I just finished an audiobook of The Lace Reader and liked it very much. The author reminded me a bit of Paula Sharp in the way she talked about her underground highway for abused women. I've started The Wednesday Sisters and am liking it very much. This is my second book by Meg Waite Clayton, and I like the way she discusses friendship among women and sexism that is taken for granted. I also started another audiobook by Pat Barker, Another World about, among other things, step parenting, a child almost as rotten as the early Kevin, and memories of WWI.

45melsbks
Lug 27, 2012, 5:11 pm

I just started a book I picked up in the antique shop yesterday (which doesn't mean that it's an old book, it was printed in 2001) titled Women in Purple Rulers of Medieval Byzantium by Judith Herrin. These three empresses governed like men and made historial impacts. They seem to have been forgotten and at least to me, unknown. Since it's about a period of history and women rulers I am unfamiliar with, I am looking forward to it. Has anyone else read it?

46CurrerBell
Lug 27, 2012, 7:02 pm

Prepping for a re-read of The Brontes Went to Woolworths for ALL VIRAGO/ALL AUGUST, I'm starting Rachel Ferguson's first book, the non-Virago False Goddesses. It's a fairly short read so I should be able to finish it over the weekend.

I just finished a re-read of Shirley @ four-and-a-half****. Personally, I like it a good deal better than Villette and in fact place it third in the canon after Jane Eyre and Wuthering Heights in either order. Awright, so I'm a little weird.

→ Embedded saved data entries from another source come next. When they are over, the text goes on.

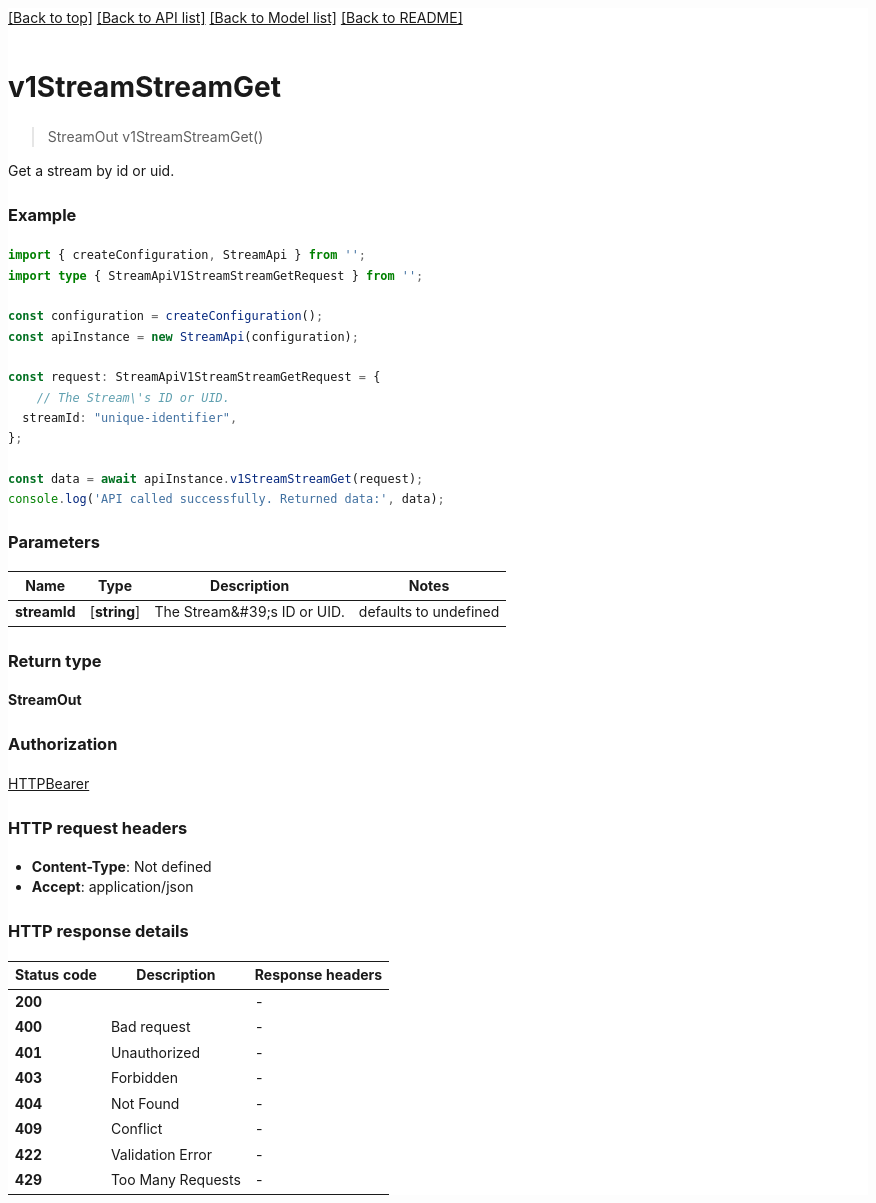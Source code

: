 [[Back to top]](#) [[Back to API list]](README.md#documentation-for-api-endpoints) [[Back to Model list]](README.md#documentation-for-models) [[Back to README]](README.md)

# **v1StreamStreamGet**
> StreamOut v1StreamStreamGet()

Get a stream by id or uid.

### Example


```typescript
import { createConfiguration, StreamApi } from '';
import type { StreamApiV1StreamStreamGetRequest } from '';

const configuration = createConfiguration();
const apiInstance = new StreamApi(configuration);

const request: StreamApiV1StreamStreamGetRequest = {
    // The Stream\'s ID or UID.
  streamId: "unique-identifier",
};

const data = await apiInstance.v1StreamStreamGet(request);
console.log('API called successfully. Returned data:', data);
```


### Parameters

Name | Type | Description  | Notes
------------- | ------------- | ------------- | -------------
 **streamId** | [**string**] | The Stream\&#39;s ID or UID. | defaults to undefined


### Return type

**StreamOut**

### Authorization

[HTTPBearer](README.md#HTTPBearer)

### HTTP request headers

 - **Content-Type**: Not defined
 - **Accept**: application/json


### HTTP response details
| Status code | Description | Response headers |
|-------------|-------------|------------------|
**200** |  |  -  |
**400** | Bad request |  -  |
**401** | Unauthorized |  -  |
**403** | Forbidden |  -  |
**404** | Not Found |  -  |
**409** | Conflict |  -  |
**422** | Validation Error |  -  |
**429** | Too Many Requests |  -  |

The Yorke family in Shirley is based on Mary Taylor's family, and if I have time between now and AV/AA to start and finish her novel Miss Miles, I might do that; but I think it's probably going to have to wait until after Labor Day.

47Citizenjoyce
Lug 31, 2012, 3:22 pm

I finished my last book of the month last night, The Wednesday Sisters by Meg Waite Clayton. Like The Four Ms. Bradwells one couldn't say it was a great piece of literature. She examines US history through the eyes of women friends and points out occurrences and feelings that we may have taken for granted. Her books are kind of like Feminism for Dummies - entertaining and enlightening.